Tram route in metropolitan Melbourne, Victoria, Australia

Melbourne tram route 16 is a tram route on the Melbourne tramway network serving the city of Melbourne in Victoria, Australia. Operated by Yarra Trams, the route is coloured light yellow and extends from Melbourne University to Kew over 20.2 kilometre of double track via Swanston Street, St Kilda Road, Fitzroy Street, The Esplanade, Balaclava Road and Glenferrie Road. It is serviced out of Malvern depot utilising Z and D1 class trams.

==History==
Route 16 was first allocated to the line between the City (Swanston Street) and St Kilda Beach on 26 April 1936 following the electrification of the Brunswick cable tram line. Prior to that, trams on the northern section of Sydney Road would run via Swanston Street to the southern suburbs. Route 16 ran the service between Coburg and St Kilda Beach. After 1936, trams traditionally terminated at the Victoria Street terminus, but following an accident in 1991, trams instead terminated at the Queensberry Street crossover. Due to congestion during peak hours at the crossover, some trams continued north to Melbourne University. Finally on 17 January 1996, a permanent shunt was built at Melbourne University. From then on, route 16 trams were altered run full-time to Melbourne University. Traditionally, Route 16 ran between St Kilda Beach to a City terminus along Swanston Street, but most services would in fact continue north to Moreland as route 15. However, following the elimination of shared depot routes on 2 April 1995, route 15 was discontinued, and routes 16 and 22 were amended to run full-time. On 16 October 2004, route 16 was amalgamated with route 69 to run between Melbourne University and Kew (Cotham Road) via St Kilda Beach.

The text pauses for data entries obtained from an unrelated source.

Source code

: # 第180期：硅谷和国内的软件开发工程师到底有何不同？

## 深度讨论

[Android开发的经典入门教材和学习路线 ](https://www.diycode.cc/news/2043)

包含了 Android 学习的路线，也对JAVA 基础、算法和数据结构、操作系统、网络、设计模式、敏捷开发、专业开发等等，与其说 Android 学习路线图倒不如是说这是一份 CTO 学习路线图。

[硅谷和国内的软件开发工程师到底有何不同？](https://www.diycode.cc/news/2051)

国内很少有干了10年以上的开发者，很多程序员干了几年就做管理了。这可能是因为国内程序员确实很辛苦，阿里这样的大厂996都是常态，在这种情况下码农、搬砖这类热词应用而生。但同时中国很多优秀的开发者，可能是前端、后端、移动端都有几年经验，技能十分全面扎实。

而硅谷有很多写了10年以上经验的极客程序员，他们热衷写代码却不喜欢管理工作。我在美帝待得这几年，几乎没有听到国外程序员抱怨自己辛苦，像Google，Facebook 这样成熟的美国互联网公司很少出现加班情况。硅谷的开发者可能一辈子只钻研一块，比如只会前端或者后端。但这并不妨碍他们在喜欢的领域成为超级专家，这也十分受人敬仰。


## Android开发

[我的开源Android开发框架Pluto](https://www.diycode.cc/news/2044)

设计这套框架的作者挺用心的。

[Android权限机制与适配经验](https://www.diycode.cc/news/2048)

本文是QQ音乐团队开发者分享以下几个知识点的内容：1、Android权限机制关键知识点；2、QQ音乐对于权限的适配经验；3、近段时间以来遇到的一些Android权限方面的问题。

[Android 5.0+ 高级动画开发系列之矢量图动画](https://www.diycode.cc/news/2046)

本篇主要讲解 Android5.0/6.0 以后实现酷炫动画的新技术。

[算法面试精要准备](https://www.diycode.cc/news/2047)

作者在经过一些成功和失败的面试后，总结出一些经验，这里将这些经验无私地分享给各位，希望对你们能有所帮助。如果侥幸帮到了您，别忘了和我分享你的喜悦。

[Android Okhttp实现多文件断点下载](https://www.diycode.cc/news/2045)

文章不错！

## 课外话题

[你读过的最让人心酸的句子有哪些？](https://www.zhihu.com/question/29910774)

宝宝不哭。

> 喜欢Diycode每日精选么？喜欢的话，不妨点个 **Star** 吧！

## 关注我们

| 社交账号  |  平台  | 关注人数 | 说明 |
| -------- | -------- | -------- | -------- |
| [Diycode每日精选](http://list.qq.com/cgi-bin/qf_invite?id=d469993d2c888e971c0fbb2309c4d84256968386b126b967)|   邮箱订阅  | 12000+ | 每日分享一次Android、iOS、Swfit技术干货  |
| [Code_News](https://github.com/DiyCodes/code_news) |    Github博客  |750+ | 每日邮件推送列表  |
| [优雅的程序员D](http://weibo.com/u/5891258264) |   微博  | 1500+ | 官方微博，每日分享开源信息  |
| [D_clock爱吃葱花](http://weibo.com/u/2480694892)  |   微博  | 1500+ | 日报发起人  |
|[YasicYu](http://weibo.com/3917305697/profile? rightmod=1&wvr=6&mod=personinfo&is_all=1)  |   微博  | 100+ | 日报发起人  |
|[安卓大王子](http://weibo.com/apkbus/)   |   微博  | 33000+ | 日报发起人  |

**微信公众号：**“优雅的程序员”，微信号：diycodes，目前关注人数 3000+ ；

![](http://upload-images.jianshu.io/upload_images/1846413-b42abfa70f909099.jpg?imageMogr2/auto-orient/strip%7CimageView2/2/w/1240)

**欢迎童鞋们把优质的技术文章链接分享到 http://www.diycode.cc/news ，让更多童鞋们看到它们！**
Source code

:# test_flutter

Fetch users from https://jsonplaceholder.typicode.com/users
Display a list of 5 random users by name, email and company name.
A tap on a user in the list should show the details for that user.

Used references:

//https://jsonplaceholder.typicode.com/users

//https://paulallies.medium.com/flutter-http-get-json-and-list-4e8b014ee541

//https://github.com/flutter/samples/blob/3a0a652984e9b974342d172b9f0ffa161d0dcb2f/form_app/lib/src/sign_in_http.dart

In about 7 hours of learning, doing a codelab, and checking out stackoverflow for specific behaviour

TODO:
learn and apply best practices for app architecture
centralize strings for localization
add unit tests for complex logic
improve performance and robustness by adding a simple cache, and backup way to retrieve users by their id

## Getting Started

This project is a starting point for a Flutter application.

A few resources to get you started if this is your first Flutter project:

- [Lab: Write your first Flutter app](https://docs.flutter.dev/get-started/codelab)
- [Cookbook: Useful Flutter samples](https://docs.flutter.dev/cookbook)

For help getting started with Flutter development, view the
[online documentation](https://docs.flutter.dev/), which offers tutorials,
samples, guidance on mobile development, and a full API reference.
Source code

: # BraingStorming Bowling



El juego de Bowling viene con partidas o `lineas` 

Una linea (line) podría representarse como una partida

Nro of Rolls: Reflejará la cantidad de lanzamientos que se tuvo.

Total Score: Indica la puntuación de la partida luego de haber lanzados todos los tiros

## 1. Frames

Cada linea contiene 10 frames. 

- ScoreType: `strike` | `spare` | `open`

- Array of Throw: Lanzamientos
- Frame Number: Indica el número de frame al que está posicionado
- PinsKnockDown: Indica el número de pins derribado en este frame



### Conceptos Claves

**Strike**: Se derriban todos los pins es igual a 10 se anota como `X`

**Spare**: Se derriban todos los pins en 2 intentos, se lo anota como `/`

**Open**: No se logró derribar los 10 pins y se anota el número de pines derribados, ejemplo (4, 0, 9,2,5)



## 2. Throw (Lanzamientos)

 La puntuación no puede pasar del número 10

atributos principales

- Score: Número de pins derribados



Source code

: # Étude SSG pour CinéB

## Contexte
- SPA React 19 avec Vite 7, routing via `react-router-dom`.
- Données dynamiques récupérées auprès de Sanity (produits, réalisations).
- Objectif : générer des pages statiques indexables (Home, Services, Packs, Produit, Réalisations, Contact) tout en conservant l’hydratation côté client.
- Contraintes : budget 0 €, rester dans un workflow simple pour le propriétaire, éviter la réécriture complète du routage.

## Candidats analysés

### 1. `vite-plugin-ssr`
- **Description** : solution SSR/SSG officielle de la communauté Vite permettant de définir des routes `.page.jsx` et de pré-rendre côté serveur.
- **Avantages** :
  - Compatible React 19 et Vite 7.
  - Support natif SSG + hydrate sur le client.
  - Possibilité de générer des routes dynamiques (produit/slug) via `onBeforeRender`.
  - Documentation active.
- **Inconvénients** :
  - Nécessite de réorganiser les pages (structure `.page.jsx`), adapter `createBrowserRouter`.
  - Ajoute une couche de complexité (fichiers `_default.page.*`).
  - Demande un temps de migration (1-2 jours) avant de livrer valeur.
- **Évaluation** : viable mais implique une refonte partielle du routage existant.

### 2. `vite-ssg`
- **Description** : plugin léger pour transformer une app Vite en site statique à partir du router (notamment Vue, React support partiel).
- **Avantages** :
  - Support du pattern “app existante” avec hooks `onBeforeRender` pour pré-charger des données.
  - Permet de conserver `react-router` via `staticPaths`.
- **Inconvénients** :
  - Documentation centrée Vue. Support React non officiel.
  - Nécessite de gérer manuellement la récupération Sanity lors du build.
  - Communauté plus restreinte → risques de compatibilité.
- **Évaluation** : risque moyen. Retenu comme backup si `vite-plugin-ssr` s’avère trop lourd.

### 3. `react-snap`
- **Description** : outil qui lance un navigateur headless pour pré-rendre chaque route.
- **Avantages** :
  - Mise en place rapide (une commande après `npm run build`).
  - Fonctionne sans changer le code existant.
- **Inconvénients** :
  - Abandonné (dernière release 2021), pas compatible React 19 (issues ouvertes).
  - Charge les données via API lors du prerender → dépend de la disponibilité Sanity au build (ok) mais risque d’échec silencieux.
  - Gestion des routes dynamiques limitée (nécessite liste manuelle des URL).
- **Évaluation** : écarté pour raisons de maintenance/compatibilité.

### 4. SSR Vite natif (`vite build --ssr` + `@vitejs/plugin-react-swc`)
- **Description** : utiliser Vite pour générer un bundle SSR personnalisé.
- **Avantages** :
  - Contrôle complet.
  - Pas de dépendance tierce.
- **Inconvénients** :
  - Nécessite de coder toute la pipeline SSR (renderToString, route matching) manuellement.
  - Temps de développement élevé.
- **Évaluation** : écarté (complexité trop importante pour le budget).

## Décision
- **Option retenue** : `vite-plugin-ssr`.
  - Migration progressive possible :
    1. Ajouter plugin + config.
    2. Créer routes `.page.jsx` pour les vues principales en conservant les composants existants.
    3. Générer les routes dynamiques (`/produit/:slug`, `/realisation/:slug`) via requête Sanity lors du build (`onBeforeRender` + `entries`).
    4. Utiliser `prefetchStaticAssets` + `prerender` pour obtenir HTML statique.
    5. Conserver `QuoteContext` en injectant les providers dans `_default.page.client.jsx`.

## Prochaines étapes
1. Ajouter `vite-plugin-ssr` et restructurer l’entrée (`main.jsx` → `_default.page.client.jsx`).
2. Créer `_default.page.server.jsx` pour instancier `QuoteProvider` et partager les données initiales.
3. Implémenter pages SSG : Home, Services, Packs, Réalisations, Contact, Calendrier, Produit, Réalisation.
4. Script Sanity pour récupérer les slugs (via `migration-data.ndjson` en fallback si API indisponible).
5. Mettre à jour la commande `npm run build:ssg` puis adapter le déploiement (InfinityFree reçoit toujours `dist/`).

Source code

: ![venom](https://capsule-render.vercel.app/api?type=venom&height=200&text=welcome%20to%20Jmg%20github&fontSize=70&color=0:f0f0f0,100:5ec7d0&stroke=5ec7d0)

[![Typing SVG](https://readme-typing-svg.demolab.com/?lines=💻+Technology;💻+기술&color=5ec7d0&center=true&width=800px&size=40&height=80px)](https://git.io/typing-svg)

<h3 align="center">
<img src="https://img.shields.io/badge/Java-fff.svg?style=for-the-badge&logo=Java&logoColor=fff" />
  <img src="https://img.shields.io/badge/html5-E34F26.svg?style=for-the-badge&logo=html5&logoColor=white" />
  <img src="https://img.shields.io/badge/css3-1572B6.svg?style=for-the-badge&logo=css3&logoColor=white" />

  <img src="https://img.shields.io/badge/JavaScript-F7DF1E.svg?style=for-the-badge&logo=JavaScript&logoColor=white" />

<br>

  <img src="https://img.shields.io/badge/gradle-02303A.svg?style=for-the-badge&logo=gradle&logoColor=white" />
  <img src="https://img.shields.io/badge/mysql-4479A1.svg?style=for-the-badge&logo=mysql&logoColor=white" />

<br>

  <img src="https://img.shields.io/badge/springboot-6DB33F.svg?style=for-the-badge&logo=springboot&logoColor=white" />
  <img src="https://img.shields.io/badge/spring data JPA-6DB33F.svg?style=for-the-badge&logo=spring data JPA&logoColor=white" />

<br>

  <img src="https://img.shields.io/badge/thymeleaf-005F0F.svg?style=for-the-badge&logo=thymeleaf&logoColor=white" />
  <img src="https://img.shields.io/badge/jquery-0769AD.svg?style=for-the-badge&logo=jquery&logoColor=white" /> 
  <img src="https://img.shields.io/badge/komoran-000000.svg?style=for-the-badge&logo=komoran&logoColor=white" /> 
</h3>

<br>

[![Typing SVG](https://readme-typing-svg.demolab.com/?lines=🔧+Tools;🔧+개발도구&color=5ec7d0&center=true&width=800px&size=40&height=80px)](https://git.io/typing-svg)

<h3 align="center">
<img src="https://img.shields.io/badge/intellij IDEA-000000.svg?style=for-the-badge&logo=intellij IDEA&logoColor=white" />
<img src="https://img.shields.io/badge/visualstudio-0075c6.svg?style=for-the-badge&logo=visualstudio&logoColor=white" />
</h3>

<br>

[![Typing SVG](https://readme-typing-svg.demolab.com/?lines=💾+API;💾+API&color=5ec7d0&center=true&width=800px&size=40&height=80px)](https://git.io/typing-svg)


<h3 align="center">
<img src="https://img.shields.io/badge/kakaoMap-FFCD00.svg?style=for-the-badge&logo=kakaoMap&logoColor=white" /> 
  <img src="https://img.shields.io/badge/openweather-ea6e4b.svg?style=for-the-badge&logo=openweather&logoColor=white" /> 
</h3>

The origins of route 16 lie in separate tram lines. The section of track between Queensberry Street (Stop 4) and St Kilda Junction (Stop 30) is the oldest section of this route, dating back to the Brighton Road cable tram which opened on 11 October 1888 by the Melbourne Tramway & Omnibus Company. This cable tram line was electrified in stages by the Melbourne & Metropolitan Tramways Board. The section between Domain Interchange (Stop 20) and St Kilda Junction (Stop 30) was electrified on 27 December 1925. The section between Queensberry Street and City Road (near Stop 14) was electrified on the same day. The line between City Road and Domain Interchange was electrified on 24 January 1926. Meanwhile, the section between Luna Park (stop 138) and St Kilda Junction was originally the Windsor to St Kilda Beach cable tramway which opened on 27 October 1891. This line was electrified on 27 December 1925.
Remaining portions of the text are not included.